[Task directions] A verbatim printing of the entries that follow is needed; pictures must not appear in it.

====== Data to use

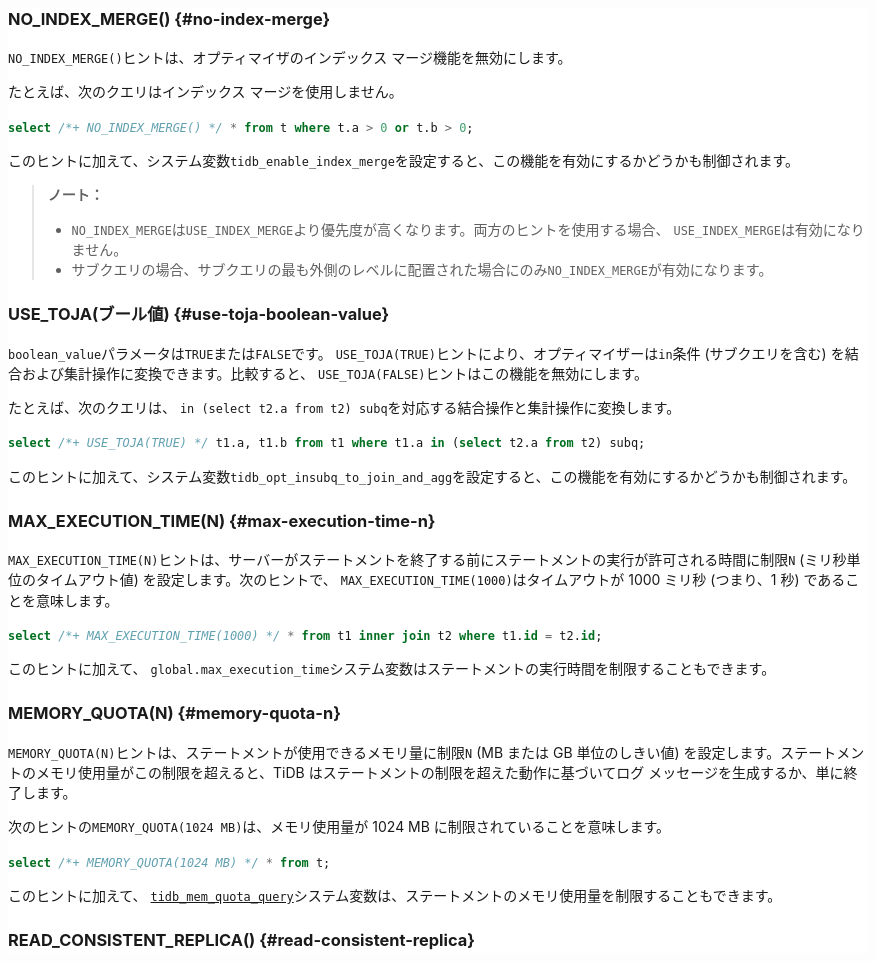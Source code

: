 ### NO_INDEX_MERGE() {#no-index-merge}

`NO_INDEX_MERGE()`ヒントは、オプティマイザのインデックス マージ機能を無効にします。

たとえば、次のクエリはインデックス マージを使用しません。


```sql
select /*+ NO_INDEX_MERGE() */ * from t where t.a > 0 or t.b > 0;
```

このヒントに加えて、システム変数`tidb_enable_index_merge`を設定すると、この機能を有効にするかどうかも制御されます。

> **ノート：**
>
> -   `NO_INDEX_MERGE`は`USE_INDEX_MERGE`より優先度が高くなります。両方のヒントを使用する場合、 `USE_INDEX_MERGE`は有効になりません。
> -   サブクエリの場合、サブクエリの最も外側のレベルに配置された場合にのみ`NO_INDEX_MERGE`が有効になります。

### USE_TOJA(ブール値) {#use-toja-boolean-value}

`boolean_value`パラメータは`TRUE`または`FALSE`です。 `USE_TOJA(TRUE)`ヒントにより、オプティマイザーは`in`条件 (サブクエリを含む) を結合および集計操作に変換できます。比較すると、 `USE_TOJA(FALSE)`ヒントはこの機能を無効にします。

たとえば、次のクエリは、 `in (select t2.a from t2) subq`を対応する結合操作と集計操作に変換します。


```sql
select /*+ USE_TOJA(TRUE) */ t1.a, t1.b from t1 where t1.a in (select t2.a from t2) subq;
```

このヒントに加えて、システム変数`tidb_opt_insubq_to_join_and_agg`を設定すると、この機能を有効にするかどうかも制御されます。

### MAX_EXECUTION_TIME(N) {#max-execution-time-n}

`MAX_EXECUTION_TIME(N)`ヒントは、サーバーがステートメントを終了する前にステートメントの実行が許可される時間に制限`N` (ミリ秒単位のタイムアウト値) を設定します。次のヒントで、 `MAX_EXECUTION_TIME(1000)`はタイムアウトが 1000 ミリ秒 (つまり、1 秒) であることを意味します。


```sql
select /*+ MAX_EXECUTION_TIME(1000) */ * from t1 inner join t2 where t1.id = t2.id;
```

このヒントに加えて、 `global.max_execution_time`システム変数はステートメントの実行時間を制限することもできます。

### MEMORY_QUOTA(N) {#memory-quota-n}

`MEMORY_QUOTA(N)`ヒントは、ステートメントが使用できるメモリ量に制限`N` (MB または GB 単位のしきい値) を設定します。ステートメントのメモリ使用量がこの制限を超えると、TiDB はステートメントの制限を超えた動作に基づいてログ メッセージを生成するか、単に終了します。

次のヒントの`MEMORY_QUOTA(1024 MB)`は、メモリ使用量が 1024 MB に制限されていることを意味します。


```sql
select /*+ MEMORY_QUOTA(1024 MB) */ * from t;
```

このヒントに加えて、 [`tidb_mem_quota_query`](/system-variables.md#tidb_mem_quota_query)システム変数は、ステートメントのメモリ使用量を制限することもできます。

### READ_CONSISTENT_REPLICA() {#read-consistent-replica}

============

[Answer to this problem]
Source code

: ### NO_INDEX_MERGE() {#no-index-merge}

`NO_INDEX_MERGE()`ヒントは、オプティマイザのインデックス マージ機能を無効にします。

たとえば、次のクエリはインデックス マージを使用しません。


```sql
select /*+ NO_INDEX_MERGE() */ * from t where t.a > 0 or t.b > 0;
```

このヒントに加えて、システム変数`tidb_enable_index_merge`を設定すると、この機能を有効にするかどうかも制御されます。

> **ノート：**
>
> -   `NO_INDEX_MERGE`は`USE_INDEX_MERGE`より優先度が高くなります。両方のヒントを使用する場合、 `USE_INDEX_MERGE`は有効になりません。
> -   サブクエリの場合、サブクエリの最も外側のレベルに配置された場合にのみ`NO_INDEX_MERGE`が有効になります。

### USE_TOJA(ブール値) {#use-toja-boolean-value}

`boolean_value`パラメータは`TRUE`または`FALSE`です。 `USE_TOJA(TRUE)`ヒントにより、オプティマイザーは`in`条件 (サブクエリを含む) を結合および集計操作に変換できます。比較すると、 `USE_TOJA(FALSE)`ヒントはこの機能を無効にします。

たとえば、次のクエリは、 `in (select t2.a from t2) subq`を対応する結合操作と集計操作に変換します。


```sql
select /*+ USE_TOJA(TRUE) */ t1.a, t1.b from t1 where t1.a in (select t2.a from t2) subq;
```

このヒントに加えて、システム変数`tidb_opt_insubq_to_join_and_agg`を設定すると、この機能を有効にするかどうかも制御されます。

### MAX_EXECUTION_TIME(N) {#max-execution-time-n}

`MAX_EXECUTION_TIME(N)`ヒントは、サーバーがステートメントを終了する前にステートメントの実行が許可される時間に制限`N` (ミリ秒単位のタイムアウト値) を設定します。次のヒントで、 `MAX_EXECUTION_TIME(1000)`はタイムアウトが 1000 ミリ秒 (つまり、1 秒) であることを意味します。


```sql
select /*+ MAX_EXECUTION_TIME(1000) */ * from t1 inner join t2 where t1.id = t2.id;
```

このヒントに加えて、 `global.max_execution_time`システム変数はステートメントの実行時間を制限することもできます。

### MEMORY_QUOTA(N) {#memory-quota-n}

`MEMORY_QUOTA(N)`ヒントは、ステートメントが使用できるメモリ量に制限`N` (MB または GB 単位のしきい値) を設定します。ステートメントのメモリ使用量がこの制限を超えると、TiDB はステートメントの制限を超えた動作に基づいてログ メッセージを生成するか、単に終了します。

次のヒントの`MEMORY_QUOTA(1024 MB)`は、メモリ使用量が 1024 MB に制限されていることを意味します。


```sql
select /*+ MEMORY_QUOTA(1024 MB) */ * from t;
```

このヒントに加えて、 [`tidb_mem_quota_query`](/system-variables.md#tidb_mem_quota_query)システム変数は、ステートメントのメモリ使用量を制限することもできます。

### READ_CONSISTENT_REPLICA() {#read-consistent-replica}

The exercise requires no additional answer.